Music 'n DNA I turned 32 yesterday. Yee-ha!

Went to Pete Yorn concert Friday night w/ Brad, Matt & Angela. Good stuff. Ran into Aaron and John there. Aaron and Erika are in the band Quixotic, apparently they're playing every Tuesday. They sound great so I have to make it out there. Stumbled into Okkervil River streaming radio from iTunes today. I bought their latest. They look pretty damn young so I guess I'm not an old fuddy duddy quite yet.

Enough normal stuff, it's nerd time: Reading the NCBI Software Developers Toolkit is a little slice of geek heaven:

"Molecular biology is generating a host of data which are dramatically altering and deeping our understanding of the processes which underlie all living things. This new knowledge is already affecting medicine, agriculture, biotechnology, and basic science in fundamental and sweeping ways. However, the data on which our growing understanding is based is being accumulated and analyzed in thousands of laboratories all over the world, from large genome centers to small university laboratories, from large pharmacutical companies to small biotech startups. It is being managed and analyzed on machines from small personal computers to supercomputers, on systems from a few disk files to large commercial database systems. These essential new data require specialized tools for analysis and management, so software tools are being developed in all these different environments at once. Since molecular biology is an infant science, the data itself is not yet fully understood, so its fundamental properties and relationships are constantly being revised as well. Finally, the raw volume of molecular biology data is growing at an astonishing rate."

... "Biomedical information is a vast interconnected web of data which crosses many domains of discourse with very different ways of viewing the world. Biological science is very much like the parable of the blind men and elephant. To some of the blind men the elephant feels like a column, to some like a snake, to others like a wall. The excitement of modern biological research is that we all agree that, at least at some level, we are all exploring aspects of the same thing. But it is early enough in the development of the science that we cannot agree on what that thing is.

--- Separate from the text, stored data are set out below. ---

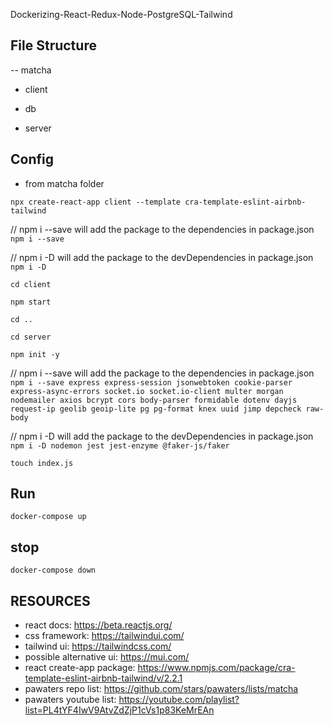 Dockerizing-React-Redux-Node-PostgreSQL-Tailwind

## File Structure

-- matcha

-   client

-   db

-   server

## Config

-   from matcha folder

`npx create-react-app client --template cra-template-eslint-airbnb-tailwind`

// npm i --save will add the package to the dependencies in package.json
`npm i --save `

// npm i -D will add the package to the devDependencies in package.json
`npm i -D `

`cd client`

`npm start`

`cd ..`

`cd server`

`npm init -y`

// npm i --save will add the package to the dependencies in package.json
`npm i --save express express-session jsonwebtoken cookie-parser express-async-errors socket.io socket.io-client multer morgan nodemailer axios bcrypt cors body-parser formidable dotenv dayjs request-ip geolib geoip-lite pg pg-format knex uuid jimp depcheck raw-body`

// npm i -D will add the package to the devDependencies in package.json
`npm i -D nodemon jest jest-enzyme @faker-js/faker`

`touch index.js`

## Run

`docker-compose up`

## stop

`docker-compose down`

## RESOURCES

-   react docs: https://beta.reactjs.org/
-   css framework: https://tailwindui.com/
-   tailwind ui: https://tailwindcss.com/
-   possible alternative ui: https://mui.com/
-   react create-app package: https://www.npmjs.com/package/cra-template-eslint-airbnb-tailwind/v/2.2.1
-   pawaters repo list: https://github.com/stars/pawaters/lists/matcha
-   pawaters youtube list: https://youtube.com/playlist?list=PL4tYF4IwV9AtvZdZjP1cVs1p83KeMrEAn
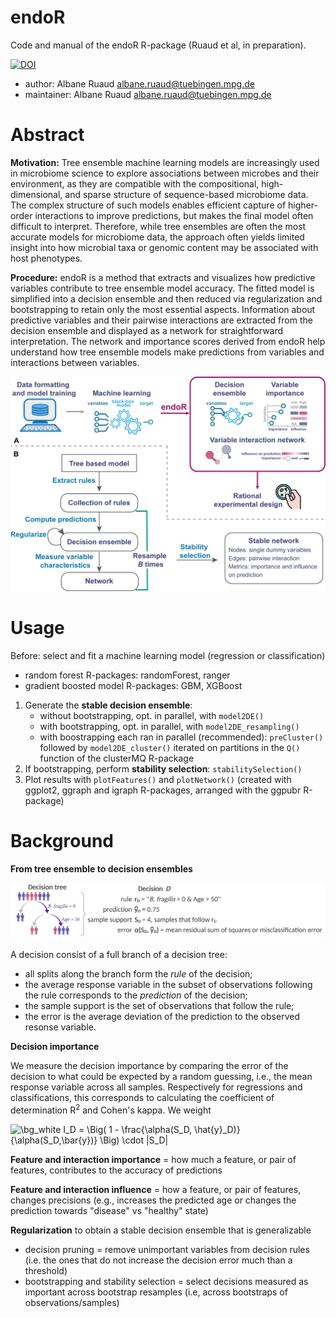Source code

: # endoR
Code and manual of the endoR R-package (Ruaud et al, in preparation).

[![DOI](https://zenodo.org/badge/349814633.svg)](https://zenodo.org/badge/latestdoi/349814633)


- author: Albane Ruaud [albane.ruaud@tuebingen.mpg.de](mailto:albane.ruaud@tuebingen.mpg.de)
- maintainer: Albane Ruaud [albane.ruaud@tuebingen.mpg.de](mailto:albane.ruaud@tuebingen.mpg.de)


# Abstract
**Motivation:** Tree ensemble machine learning models are increasingly used in microbiome science to explore associations between microbes and their environment, as they are compatible with the compositional, high-dimensional, and sparse structure of sequence-based microbiome data. The complex structure of such models enables efficient capture of higher-order interactions to improve predictions, but makes the final model often difficult to interpret. Therefore, while tree ensembles are often the most accurate models for microbiome data, the approach often yields limited insight into how microbial taxa or genomic content may be associated with host phenotypes.

**Procedure:** endoR is a method that extracts and visualizes how predictive variables contribute to tree ensemble model accuracy. The fitted model is simplified into a decision ensemble and then reduced via regularization and bootstrapping to retain only the most essential aspects. Information about predictive variables and their pairwise interactions are extracted from the decision ensemble and displayed as a network for straightforward interpretation. The network and importance scores derived from endoR help understand how tree ensemble models make predictions from variables and interactions between variables.

![endoR overall workflow](figures/Workflow.png)


# Usage

Before: select and fit a machine learning model (regression or classification)
-  random forest R-packages: randomForest, ranger 
- gradient boosted model R-packages: GBM, XGBoost 

1. Generate the **stable decision ensemble**:
	- without bootstrapping, opt. in parallel, with `model2DE()`
	- with bootstrapping, opt. in parallel, with `model2DE_resampling()`
	- with boostrapping each ran in parallel (recommended): `preCluster()` followed by `model2DE_cluster()` iterated on partitions in the `Q()` function of the clusterMQ R-package
2. If bootstrapping, perform **stability selection**: `stabilitySelection()`
3. Plot results with `plotFeatures()` and `plotNetwork()` (created with ggplot2, ggraph and igraph R-packages, arranged with the ggpubr R-package)


# Background

**From tree ensemble to decision ensembles**

![Schema decisions](figures/Decisions_summary.png)

A decision consist of a full branch of a decision tree: 
- all splits along the branch form the *rule* of the decision;
- the average response variable in the subset of observations following the rule corresponds to the *prediction* of the decision;
- the sample support is the set of observations that follow the rule;
- the error is the average deviation of the prediction to the observed resonse variable. 


**Decision importance**

We measure the decision importance by comparing the error of the decision to what could be expected by a random guessing, i.e., the mean response variable across all samples. Respectively for regressions and classifications, this corresponds to calculating the coefficient of determination R<sup>2</sup> and Cohen's kappa. We weight 

<img src="https://latex.codecogs.com/svg.image?\bg_white&space;I_D&space;=&space;\Big(&space;1&space;-&space;\frac{\alpha(S_D,&space;\hat{y}_D)}{\alpha(S_D,\bar{y})}&space;\Big)&space;\cdot&space;|S_D|" title="\bg_white I_D = \Big( 1 - \frac{\alpha(S_D, \hat{y}_D)}{\alpha(S_D,\bar{y})} \Big) \cdot |S_D|" />


**Feature and interaction importance** = how much a feature, or pair of features, contributes to the accuracy of predictions

**Feature and interaction influence** = how a feature, or pair of features, changes precisions (e.g., increases the predicted age or changes the prediction towards "disease" vs "healthy" state)

**Regularization** to obtain a stable decision ensemble that is generalizable
- decision pruning = remove unimportant variables from decision rules (i.e. the ones that do not increase the decision error much than a threshold)
- bootstrapping and stability selection = select decisions measured as important across bootstrap resamples (i.e, across bootstraps of observations/samples)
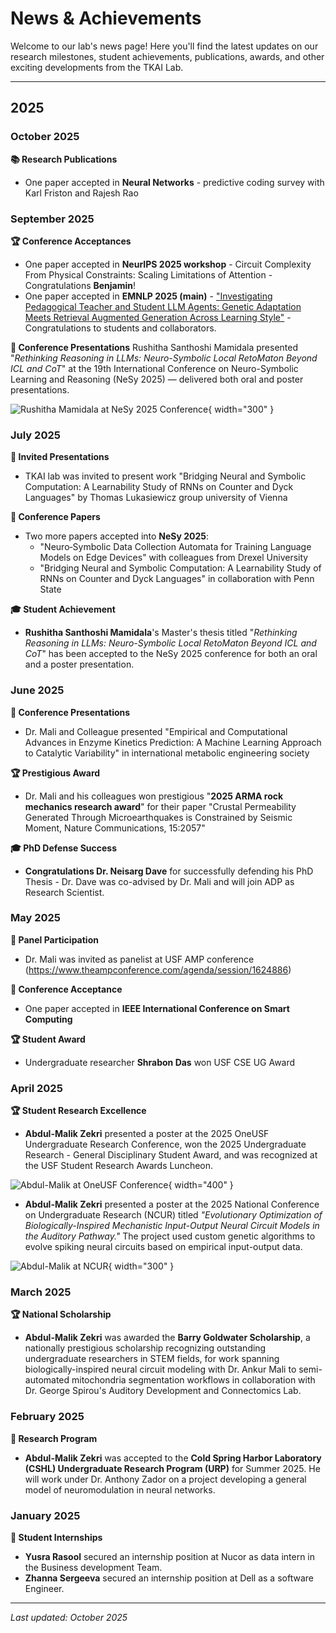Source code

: # News & Achievements

Welcome to our lab's news page! Here you'll find the latest updates on our research milestones, student achievements, publications, awards, and other exciting developments from the TKAI Lab.

---

## 2025

### October 2025

**📚 Research Publications**

- One paper accepted in **Neural Networks** - predictive coding survey with Karl Friston and Rajesh Rao

### September 2025

**🏆 Conference Acceptances**

- One paper accepted in **NeurIPS 2025 workshop** - Circuit Complexity From Physical Constraints: Scaling Limitations of Attention - Congratulations **Benjamin**!
- One paper accepted in **EMNLP 2025 (main)** - ["Investigating Pedagogical Teacher and Student LLM Agents: Genetic Adaptation Meets Retrieval Augmented Generation Across Learning Style"](https://scholar.google.co.in/citations?view_op=view_citation&hl=en&user=ogxlzgcAAAAJ&sortby=pubdate&citation_for_view=ogxlzgcAAAAJ:vV6vV6tmYwMC) - Congratulations to students and collaborators.

**🎤 Conference Presentations** 
Rushitha Santhoshi Mamidala presented "*Rethinking Reasoning in LLMs: Neuro-Symbolic Local RetoMaton Beyond ICL and CoT*" at the 19th International Conference on Neuro-Symbolic Learning and Reasoning (NeSy 2025) — delivered both oral and poster presentations.

![Rushitha Mamidala at NeSy 2025 Conference](images/20250913_210125.jpg){ width="300" }

### July 2025

**🎤 Invited Presentations**

- TKAI lab was invited to present work "Bridging Neural and Symbolic Computation: A Learnability Study of RNNs on Counter and Dyck Languages" by Thomas Lukasiewicz group university of Vienna

**📝 Conference Papers**

- Two more papers accepted into **NeSy 2025**:
  - "Neuro‑Symbolic Data Collection Automata for Training Language Models on Edge Devices" with colleagues from Drexel University
  - "Bridging Neural and Symbolic Computation: A Learnability Study of RNNs on Counter and Dyck Languages" in collaboration with Penn State

**🎓 Student Achievement**

- **Rushitha Santhoshi Mamidala**'s Master's thesis titled "*Rethinking Reasoning in LLMs: Neuro-Symbolic Local RetoMaton Beyond ICL and CoT*" has been accepted to the NeSy 2025 conference for both an oral and a poster presentation.

### June 2025

**🎤 Conference Presentations**

- Dr. Mali and Colleague presented "Empirical and Computational Advances in Enzyme Kinetics Prediction: A Machine Learning Approach to Catalytic Variability" in international metabolic engineering society

**🏆 Prestigious Award**

- Dr. Mali and his colleagues won prestigious "**2025 ARMA rock mechanics research award**" for their paper "Crustal Permeability Generated Through Microearthquakes is Constrained by Seismic Moment, Nature Communications, 15:2057"

**🎓 PhD Defense Success**

- **Congratulations Dr. Neisarg Dave** for successfully defending his PhD Thesis - Dr. Dave was co-advised by Dr. Mali and will join ADP as Research Scientist.

### May 2025

**🎤 Panel Participation**

- Dr. Mali was invited as panelist at USF AMP conference (https://www.theampconference.com/agenda/session/1624886)

**📝 Conference Acceptance**

- One paper accepted in **IEEE International Conference on Smart Computing**

**🏆 Student Award**

- Undergraduate researcher **Shrabon Das** won USF CSE UG Award

### April 2025

**🏆 Student Research Excellence**

- **Abdul-Malik Zekri** presented a poster at the 2025 OneUSF Undergraduate Research Conference, won the 2025 Undergraduate Research - General Disciplinary Student Award, and was recognized at the USF Student Research Awards Luncheon.

![Abdul-Malik at OneUSF Conference](images/1d2e112b297045b312837fa0542e79b56b1d2860.jpg){ width="400" }

- **Abdul-Malik Zekri** presented a poster at the 2025 National Conference on Undergraduate Research (NCUR) titled *"Evolutionary Optimization of Biologically-Inspired Mechanistic Input-Output Neural Circuit Models in the Auditory Pathway."* The project used custom genetic algorithms to evolve spiking neural circuits based on empirical input-output data.

![Abdul-Malik at NCUR](images/7d160768c63f3424477bd2c31f7c9928698831dc.png){ width="300" }

### March 2025

**🏆 National Scholarship**

- **Abdul-Malik Zekri** was awarded the **Barry Goldwater Scholarship**, a nationally prestigious scholarship recognizing outstanding undergraduate researchers in STEM fields, for work spanning biologically-inspired neural circuit modeling with Dr. Ankur Mali to semi-automated mitochondria segmentation workflows in collaboration with Dr. George Spirou's Auditory Development and Connectomics Lab.

### February 2025

**🔬 Research Program**

- **Abdul-Malik Zekri** was accepted to the **Cold Spring Harbor Laboratory (CSHL) Undergraduate Research Program (URP)** for Summer 2025. He will work under Dr. Anthony Zador on a project developing a general model of neuromodulation in neural networks.

### January 2025

**🎉 Student Internships**

- **Yusra Rasool** secured an internship position at Nucor as data intern in the Business development Team.
- **Zhanna Sergeeva** secured an internship position at Dell as a software Engineer.

---

*Last updated: October 2025* 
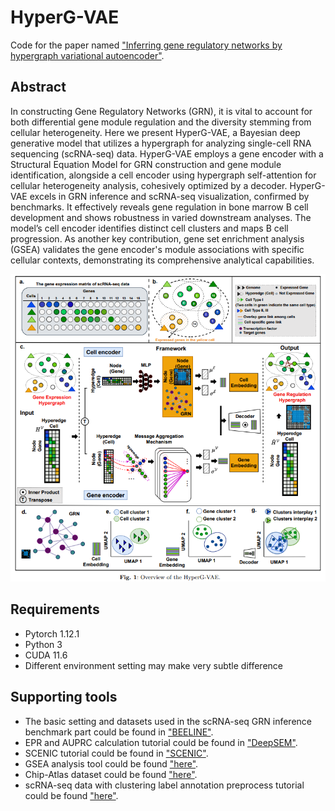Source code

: # HyperG-VAE
Code for the paper named ["Inferring gene regulatory networks by hypergraph variational autoencoder"](https://github.com/guangxinsuuu/HyperG-VAE). 

## Abstract
In constructing Gene Regulatory Networks (GRN), it is vital to account for both differential gene module regulation and the diversity stemming from cellular heterogeneity.  Here we present HyperG-VAE, a Bayesian deep generative model that utilizes a hypergraph for analyzing single-cell RNA sequencing (scRNA-seq) data. HyperG-VAE employs a gene encoder with a Structural Equation Model for GRN construction and gene module identification, alongside a cell encoder using hypergraph self-attention for cellular heterogeneity analysis, cohesively optimized by a decoder.
HyperG-VAE excels in GRN inference and scRNA-seq visualization, confirmed by benchmarks. It effectively reveals gene regulation in bone marrow B cell development and shows robustness in varied downstream analyses. The model’s cell encoder identifies distinct cell clusters and maps B cell progression. As another key contribution, gene set enrichment analysis (GSEA) validates the gene encoder's module associations with specific cellular contexts, demonstrating its comprehensive analytical capabilities.

![demo](framework.png)

## Requirements
* Pytorch 1.12.1
* Python 3
* CUDA 11.6
* Different environment setting may make very subtle difference

## Supporting tools
* The basic setting and datasets used in the scRNA-seq GRN inference benchmark part could be found in ["BEELINE"](https://github.com/murali-group/BEELINE).
* EPR and AUPRC calculation tutorial could be found in ["DeepSEM"](https://github.com/HantaoShu/DeepSEM/tree/master/tutorial).
* SCENIC tutorial could be found in ["SCENIC"](https://github.com/aertslab/pySCENIC).
* GSEA analysis tool could be found ["here"](https://metascape.org/gp/index.html#/main/step1).
* Chip-Atlas dataset could be found ["here"](https://chip-atlas.org/target_genes).
* scRNA-seq data with clustering label annotation preprocess tutorial could be found ["here"](https://github.com/hemberg-lab/scRNA.seq.datasets).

The power of molecular biology is that DNA and protein sequence data cut across most fields of biology from evolution to development, from enzymology to agriculture, from statistical mechanics to medicine. Sequence data can be viewed as a simple, relatively well defined armature on which data from various disciplines can be hung. By associating diverse data with the sequence, connections can be made between fields of research with no other common ground, and often with little or no idea of what the other field is doing."